I am of the opinion that a time has come for a fresh legislation to increase the limit for third party property damage of lorries and articulated vehicles to start from N10 million to N50 million, depending on net weight, usage, etc. This measure will provide more protection for third parties. It is improper for the limit of liability for third party property damage of cars to be the same with that of lorries and articulated vehicles.
Already, third parties are well protected for cost of treatment for bodily injuries, which is unlimited; also benefits to relatives and next of kin in the event of death, which is also unlimited in theory, but in practice determined by age and annual income at the time of death, etc.
In spite of these, we must realise at all times that insurance is a last bus stop; the focus at all times should be on prevention of accidents. We said last week that three main factors cause accident: the vehicle, the driver or the road.

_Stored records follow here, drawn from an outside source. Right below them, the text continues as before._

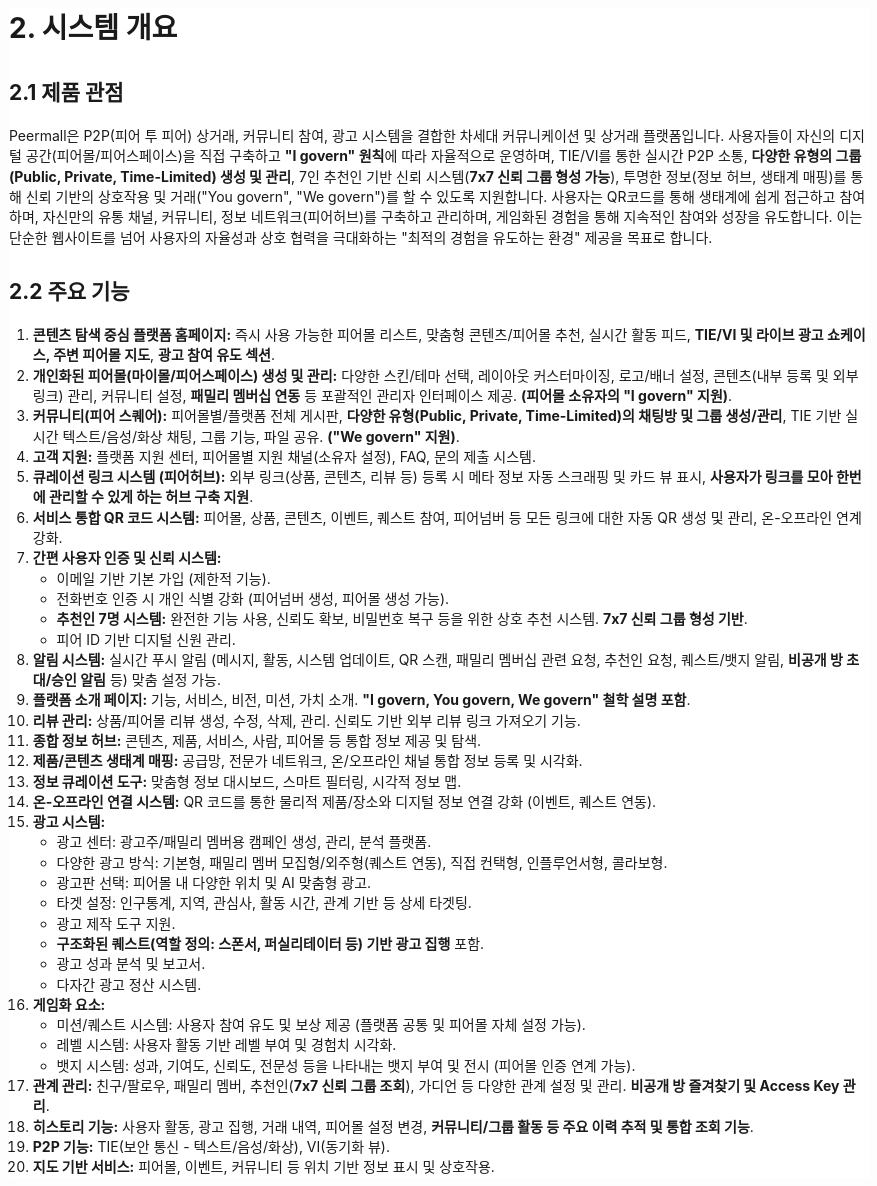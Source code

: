 
# **2. 시스템 개요**

## **2.1 제품 관점**

Peermall은 P2P(피어 투 피어) 상거래, 커뮤니티 참여, 광고 시스템을 결합한 차세대 커뮤니케이션 및 상거래 플랫폼입니다. 사용자들이 자신의 디지털 공간(피어몰/피어스페이스)을 직접 구축하고 **"I govern" 원칙**에 따라 자율적으로 운영하며, TIE/VI를 통한 실시간 P2P 소통, **다양한 유형의 그룹(Public, Private, Time-Limited) 생성 및 관리**, 7인 추천인 기반 신뢰 시스템(**7x7 신뢰 그룹 형성 가능**), 투명한 정보(정보 허브, 생태계 매핑)를 통해 신뢰 기반의 상호작용 및 거래("You govern", "We govern")를 할 수 있도록 지원합니다. 사용자는 QR코드를 통해 생태계에 쉽게 접근하고 참여하며, 자신만의 유통 채널, 커뮤니티, 정보 네트워크(피어허브)를 구축하고 관리하며, 게임화된 경험을 통해 지속적인 참여와 성장을 유도합니다. 이는 단순한 웹사이트를 넘어 사용자의 자율성과 상호 협력을 극대화하는 "최적의 경험을 유도하는 환경" 제공을 목표로 합니다.

## **2.2 주요 기능**

1.  **콘텐츠 탐색 중심 플랫폼 홈페이지:** 즉시 사용 가능한 피어몰 리스트, 맞춤형 콘텐츠/피어몰 추천, 실시간 활동 피드, **TIE/VI 및 라이브 광고 쇼케이스, 주변 피어몰 지도**, **광고 참여 유도 섹션**.
2.  **개인화된 피어몰(마이몰/피어스페이스) 생성 및 관리:** 다양한 스킨/테마 선택, 레이아웃 커스터마이징, 로고/배너 설정, 콘텐츠(내부 등록 및 외부 링크) 관리, 커뮤니티 설정, **패밀리 멤버십 연동** 등 포괄적인 관리자 인터페이스 제공. **(피어몰 소유자의 "I govern" 지원)**.
3.  **커뮤니티(피어 스퀘어):** 피어몰별/플랫폼 전체 게시판, **다양한 유형(Public, Private, Time-Limited)의 채팅방 및 그룹 생성/관리**, TIE 기반 실시간 텍스트/음성/화상 채팅, 그룹 기능, 파일 공유. **("We govern" 지원)**.
4.  **고객 지원:** 플랫폼 지원 센터, 피어몰별 지원 채널(소유자 설정), FAQ, 문의 제출 시스템.
5.  **큐레이션 링크 시스템 (피어허브):** 외부 링크(상품, 콘텐츠, 리뷰 등) 등록 시 메타 정보 자동 스크래핑 및 카드 뷰 표시, **사용자가 링크를 모아 한번에 관리할 수 있게 하는 허브 구축 지원**.
6.  **서비스 통합 QR 코드 시스템:** 피어몰, 상품, 콘텐츠, 이벤트, 퀘스트 참여, 피어넘버 등 모든 링크에 대한 자동 QR 생성 및 관리, 온-오프라인 연계 강화.
7.  **간편 사용자 인증 및 신뢰 시스템:**
    *   이메일 기반 기본 가입 (제한적 기능).
    *   전화번호 인증 시 개인 식별 강화 (피어넘버 생성, 피어몰 생성 가능).
    *   **추천인 7명 시스템:** 완전한 기능 사용, 신뢰도 확보, 비밀번호 복구 등을 위한 상호 추천 시스템. **7x7 신뢰 그룹 형성 기반**.
    *   피어 ID 기반 디지털 신원 관리.
8.  **알림 시스템:** 실시간 푸시 알림 (메시지, 활동, 시스템 업데이트, QR 스캔, 패밀리 멤버십 관련 요청, 추천인 요청, 퀘스트/뱃지 알림, **비공개 방 초대/승인 알림** 등) 맞춤 설정 가능.
9.  **플랫폼 소개 페이지:** 기능, 서비스, 비전, 미션, 가치 소개. **"I govern, You govern, We govern" 철학 설명 포함**.
10. **리뷰 관리:** 상품/피어몰 리뷰 생성, 수정, 삭제, 관리. 신뢰도 기반 외부 리뷰 링크 가져오기 기능.
11. **종합 정보 허브:** 콘텐츠, 제품, 서비스, 사람, 피어몰 등 통합 정보 제공 및 탐색.
12. **제품/콘텐츠 생태계 매핑:** 공급망, 전문가 네트워크, 온/오프라인 채널 통합 정보 등록 및 시각화.
13. **정보 큐레이션 도구:** 맞춤형 정보 대시보드, 스마트 필터링, 시각적 정보 맵.
14. **온-오프라인 연결 시스템:** QR 코드를 통한 물리적 제품/장소와 디지털 정보 연결 강화 (이벤트, 퀘스트 연동).
15. **광고 시스템:**
    *   광고 센터: 광고주/패밀리 멤버용 캠페인 생성, 관리, 분석 플랫폼.
    *   다양한 광고 방식: 기본형, 패밀리 멤버 모집형/외주형(퀘스트 연동), 직접 컨택형, 인플루언서형, 콜라보형.
    *   광고판 선택: 피어몰 내 다양한 위치 및 AI 맞춤형 광고.
    *   타겟 설정: 인구통계, 지역, 관심사, 활동 시간, 관계 기반 등 상세 타겟팅.
    *   광고 제작 도구 지원.
    *   **구조화된 퀘스트(역할 정의: 스폰서, 퍼실리테이터 등) 기반 광고 집행** 포함.
    *   광고 성과 분석 및 보고서.
    *   다자간 광고 정산 시스템.
16. **게임화 요소:**
    *   미션/퀘스트 시스템: 사용자 참여 유도 및 보상 제공 (플랫폼 공통 및 피어몰 자체 설정 가능).
    *   레벨 시스템: 사용자 활동 기반 레벨 부여 및 경험치 시각화.
    *   뱃지 시스템: 성과, 기여도, 신뢰도, 전문성 등을 나타내는 뱃지 부여 및 전시 (피어몰 인증 연계 가능).
17. **관계 관리:** 친구/팔로우, 패밀리 멤버, 추천인(**7x7 신뢰 그룹 조회**), 가디언 등 다양한 관계 설정 및 관리. **비공개 방 즐겨찾기 및 Access Key 관리**.
18. **히스토리 기능:** 사용자 활동, 광고 집행, 거래 내역, 피어몰 설정 변경, **커뮤니티/그룹 활동 등 주요 이력 추적 및 통합 조회 기능**.
19. **P2P 기능:** TIE(보안 통신 - 텍스트/음성/화상), VI(동기화 뷰).
20. **지도 기반 서비스:** 피어몰, 이벤트, 커뮤니티 등 위치 기반 정보 표시 및 상호작용.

VEHICLE: Many accidents on our roads are caused by vehicles that have no business being on our roads. Sometimes the tyres are worn out or expired. It is worse with articulated vehicles. I have seen articulated vehicles that usually have 14 tyres ply our roads with only 10 tyres. Where the tyres are supposed to be in pairs, they put only one. Meanwhile, they are loaded with goods. The manufacturers of these vehicles have reasons for the specifications and when it is not being obeyed, something must give way.
Another cause of carnage on our roads is brake failure by articulated vehicles. This happens especially on sloppy roads. Why on earth will anybody put a vehicle with faulty brakes on a public road? Sometimes, the vehicle simply detaches from the trailer. In all the above cases, the bottom line is that the vehicle is not road worthy. Yet these vehicles have roadworthiness certificates. It is about time the Federal Road Safety, VIO units and other relevant government agencies placed more emphasis on human life. Road worthiness certificate should be first and foremost meant to reduce accidents on our roads, not generating money for government.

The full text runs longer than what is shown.